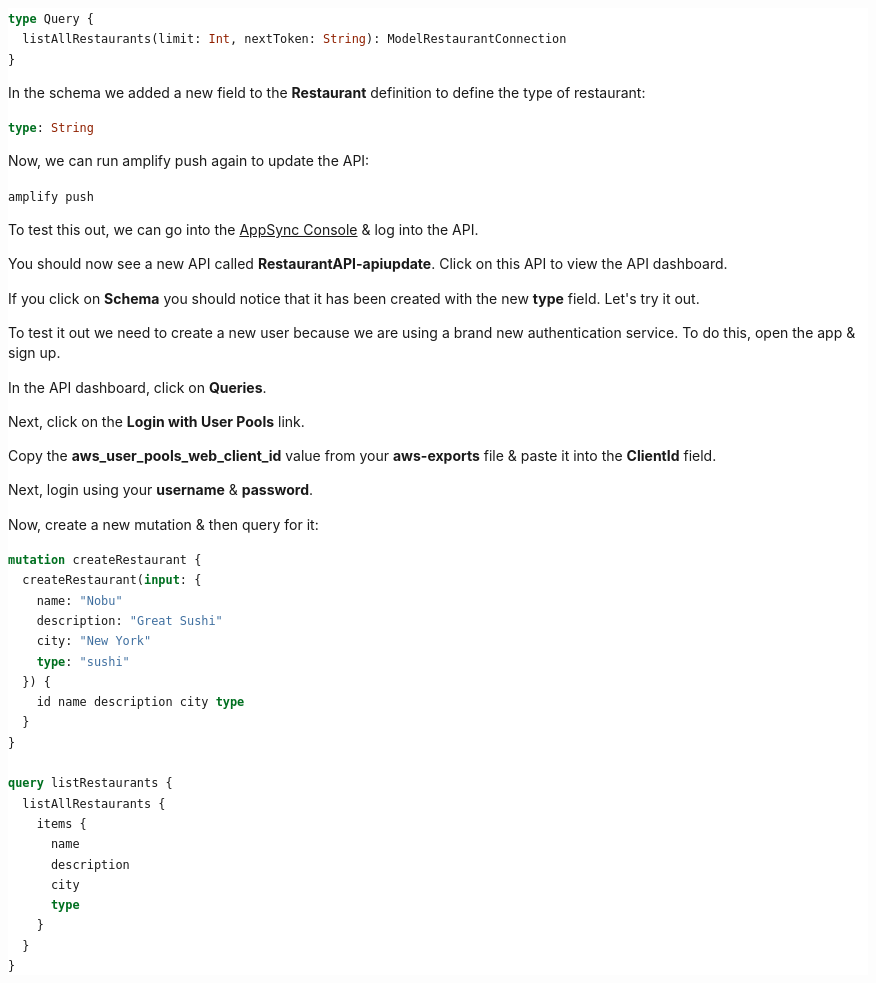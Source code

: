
 ```graphql
type Query {
  listAllRestaurants(limit: Int, nextToken: String): ModelRestaurantConnection
}
```

In the schema we added a new field to the __Restaurant__ definition to define the type of restaurant:

```graphql
type: String
```

Now, we can run amplify push again to update the API:

```sh
amplify push
```

To test this out, we can go into the [AppSync Console](https://console.aws.amazon.com/appsync) & log into the API.

You should now see a new API called __RestaurantAPI-apiupdate__. Click on this API to view the API dashboard.

If you click on __Schema__ you should notice that it has been created with the new __type__ field. Let's try it out.

To test it out we need to create a new user because we are using a brand new authentication service. To do this, open the app & sign up.

In the API dashboard, click on __Queries__.

Next, click on the __Login with User Pools__ link.

Copy the __aws_user_pools_web_client_id__ value from your __aws-exports__ file & paste it into the __ClientId__ field.

Next, login using your __username__ & __password__.

Now, create a new mutation & then query for it:

```graphql
mutation createRestaurant {
  createRestaurant(input: {
    name: "Nobu"
    description: "Great Sushi"
    city: "New York"
    type: "sushi"
  }) {
    id name description city type
  }
}

query listRestaurants {
  listAllRestaurants {
    items {
      name
      description
      city
      type
    }
  }
}
```
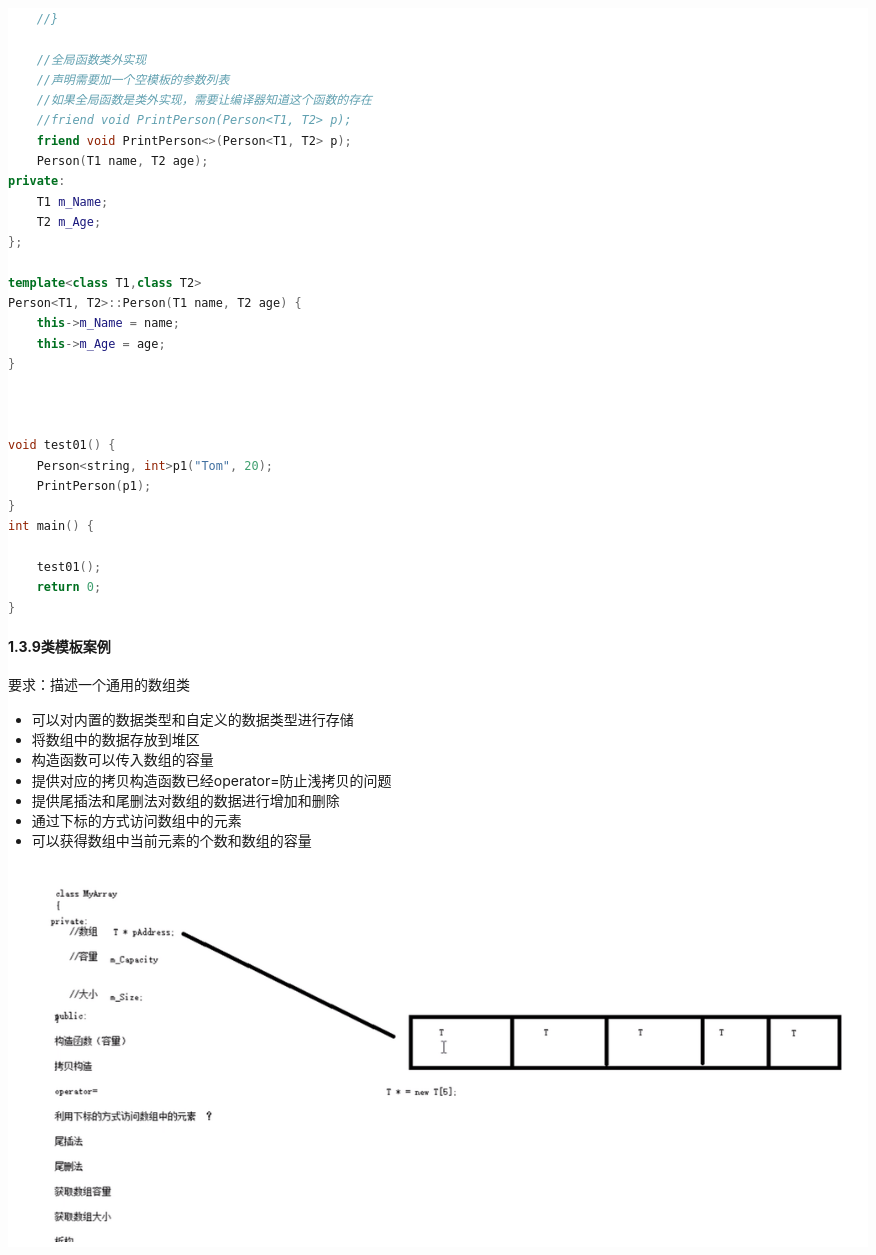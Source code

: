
 ```c++
	//}

	//全局函数类外实现
	//声明需要加一个空模板的参数列表
	//如果全局函数是类外实现，需要让编译器知道这个函数的存在
	//friend void PrintPerson(Person<T1, T2> p);
	friend void PrintPerson<>(Person<T1, T2> p);
	Person(T1 name, T2 age);
private:
	T1 m_Name;
	T2 m_Age;
};

template<class T1,class T2>
Person<T1, T2>::Person(T1 name, T2 age) {
	this->m_Name = name;
	this->m_Age = age;
}



void test01() {
	Person<string, int>p1("Tom", 20);
	PrintPerson(p1);
}
int main() {

	test01();
	return 0;
}
```

#### 1.3.9类模板案例

要求：描述一个通用的数组类

- 可以对内置的数据类型和自定义的数据类型进行存储
- 将数组中的数据存放到堆区
- 构造函数可以传入数组的容量
- 提供对应的拷贝构造函数已经operator=防止浅拷贝的问题
- 提供尾插法和尾删法对数组的数据进行增加和删除
- 通过下标的方式访问数组中的元素
- 可以获得数组中当前元素的个数和数组的容量

![image-20201124105720069](https://raw.githubusercontent.com/wenchenwan/CloudPic/master/img/image-20201124105720069.png)
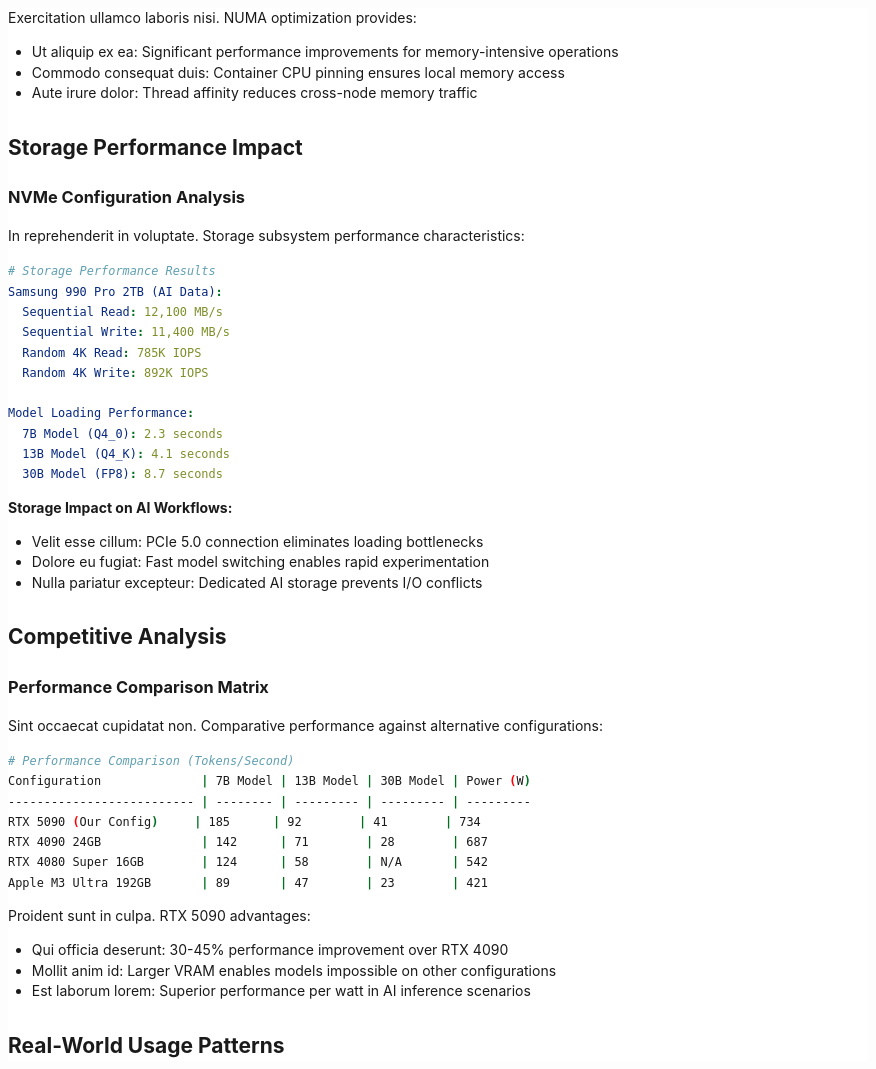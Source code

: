 Exercitation ullamco laboris nisi. NUMA optimization provides:
- Ut aliquip ex ea: Significant performance improvements for memory-intensive operations
- Commodo consequat duis: Container CPU pinning ensures local memory access
- Aute irure dolor: Thread affinity reduces cross-node memory traffic

## Storage Performance Impact

### NVMe Configuration Analysis

In reprehenderit in voluptate. Storage subsystem performance characteristics:

```yaml
# Storage Performance Results
Samsung 990 Pro 2TB (AI Data):
  Sequential Read: 12,100 MB/s
  Sequential Write: 11,400 MB/s
  Random 4K Read: 785K IOPS
  Random 4K Write: 892K IOPS
  
Model Loading Performance:
  7B Model (Q4_0): 2.3 seconds
  13B Model (Q4_K): 4.1 seconds  
  30B Model (FP8): 8.7 seconds
```

**Storage Impact on AI Workflows:**
- Velit esse cillum: PCIe 5.0 connection eliminates loading bottlenecks
- Dolore eu fugiat: Fast model switching enables rapid experimentation
- Nulla pariatur excepteur: Dedicated AI storage prevents I/O conflicts

## Competitive Analysis

### Performance Comparison Matrix

Sint occaecat cupidatat non. Comparative performance against alternative configurations:

```bash
# Performance Comparison (Tokens/Second)
Configuration              | 7B Model | 13B Model | 30B Model | Power (W)
-------------------------- | -------- | --------- | --------- | ---------
RTX 5090 (Our Config)     | 185      | 92        | 41        | 734
RTX 4090 24GB              | 142      | 71        | 28        | 687
RTX 4080 Super 16GB        | 124      | 58        | N/A       | 542
Apple M3 Ultra 192GB       | 89       | 47        | 23        | 421
```

Proident sunt in culpa. RTX 5090 advantages:
- Qui officia deserunt: 30-45% performance improvement over RTX 4090
- Mollit anim id: Larger VRAM enables models impossible on other configurations
- Est laborum lorem: Superior performance per watt in AI inference scenarios

## Real-World Usage Patterns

● ● ● ● ● ● ●

**Problem details:** The listing above is to be written out again exactly, with its pictures omitted.

**Answer section:**
Source code

:
 ```graphql
type Query {
  listAllRestaurants(limit: Int, nextToken: String): ModelRestaurantConnection
}
```

In the schema we added a new field to the __Restaurant__ definition to define the type of restaurant:

```graphql
type: String
```

Now, we can run amplify push again to update the API:

```sh
amplify push
```

To test this out, we can go into the [AppSync Console](https://console.aws.amazon.com/appsync) & log into the API.

You should now see a new API called __RestaurantAPI-apiupdate__. Click on this API to view the API dashboard.

If you click on __Schema__ you should notice that it has been created with the new __type__ field. Let's try it out.

To test it out we need to create a new user because we are using a brand new authentication service. To do this, open the app & sign up.

In the API dashboard, click on __Queries__.

Next, click on the __Login with User Pools__ link.

Copy the __aws_user_pools_web_client_id__ value from your __aws-exports__ file & paste it into the __ClientId__ field.

Next, login using your __username__ & __password__.

Now, create a new mutation & then query for it:

```graphql
mutation createRestaurant {
  createRestaurant(input: {
    name: "Nobu"
    description: "Great Sushi"
    city: "New York"
    type: "sushi"
  }) {
    id name description city type
  }
}

query listRestaurants {
  listAllRestaurants {
    items {
      name
      description
      city
      type
    }
  }
}
```
Source code

:
 ```c++
	//}

	//全局函数类外实现
	//声明需要加一个空模板的参数列表
	//如果全局函数是类外实现，需要让编译器知道这个函数的存在
	//friend void PrintPerson(Person<T1, T2> p);
	friend void PrintPerson<>(Person<T1, T2> p);
	Person(T1 name, T2 age);
private:
	T1 m_Name;
	T2 m_Age;
};

template<class T1,class T2>
Person<T1, T2>::Person(T1 name, T2 age) {
	this->m_Name = name;
	this->m_Age = age;
}



void test01() {
	Person<string, int>p1("Tom", 20);
	PrintPerson(p1);
}
int main() {

	test01();
	return 0;
}
```

#### 1.3.9类模板案例

要求：描述一个通用的数组类

- 可以对内置的数据类型和自定义的数据类型进行存储
- 将数组中的数据存放到堆区
- 构造函数可以传入数组的容量
- 提供对应的拷贝构造函数已经operator=防止浅拷贝的问题
- 提供尾插法和尾删法对数组的数据进行增加和删除
- 通过下标的方式访问数组中的元素
- 可以获得数组中当前元素的个数和数组的容量

![image-20201124105720069](https://raw.githubusercontent.com/wenchenwan/CloudPic/master/img/image-20201124105720069.png)
Source code

: Exercitation ullamco laboris nisi. NUMA optimization provides:
- Ut aliquip ex ea: Significant performance improvements for memory-intensive operations
- Commodo consequat duis: Container CPU pinning ensures local memory access
- Aute irure dolor: Thread affinity reduces cross-node memory traffic

## Storage Performance Impact

### NVMe Configuration Analysis

In reprehenderit in voluptate. Storage subsystem performance characteristics:

```yaml
# Storage Performance Results
Samsung 990 Pro 2TB (AI Data):
  Sequential Read: 12,100 MB/s
  Sequential Write: 11,400 MB/s
  Random 4K Read: 785K IOPS
  Random 4K Write: 892K IOPS
  
Model Loading Performance:
  7B Model (Q4_0): 2.3 seconds
  13B Model (Q4_K): 4.1 seconds  
  30B Model (FP8): 8.7 seconds
```

**Storage Impact on AI Workflows:**
- Velit esse cillum: PCIe 5.0 connection eliminates loading bottlenecks
- Dolore eu fugiat: Fast model switching enables rapid experimentation
- Nulla pariatur excepteur: Dedicated AI storage prevents I/O conflicts

## Competitive Analysis

### Performance Comparison Matrix

Sint occaecat cupidatat non. Comparative performance against alternative configurations:

```bash
# Performance Comparison (Tokens/Second)
Configuration              | 7B Model | 13B Model | 30B Model | Power (W)
-------------------------- | -------- | --------- | --------- | ---------
RTX 5090 (Our Config)     | 185      | 92        | 41        | 734
RTX 4090 24GB              | 142      | 71        | 28        | 687
RTX 4080 Super 16GB        | 124      | 58        | N/A       | 542
Apple M3 Ultra 192GB       | 89       | 47        | 23        | 421
```

Proident sunt in culpa. RTX 5090 advantages:
- Qui officia deserunt: 30-45% performance improvement over RTX 4090
- Mollit anim id: Larger VRAM enables models impossible on other configurations
- Est laborum lorem: Superior performance per watt in AI inference scenarios

## Real-World Usage Patterns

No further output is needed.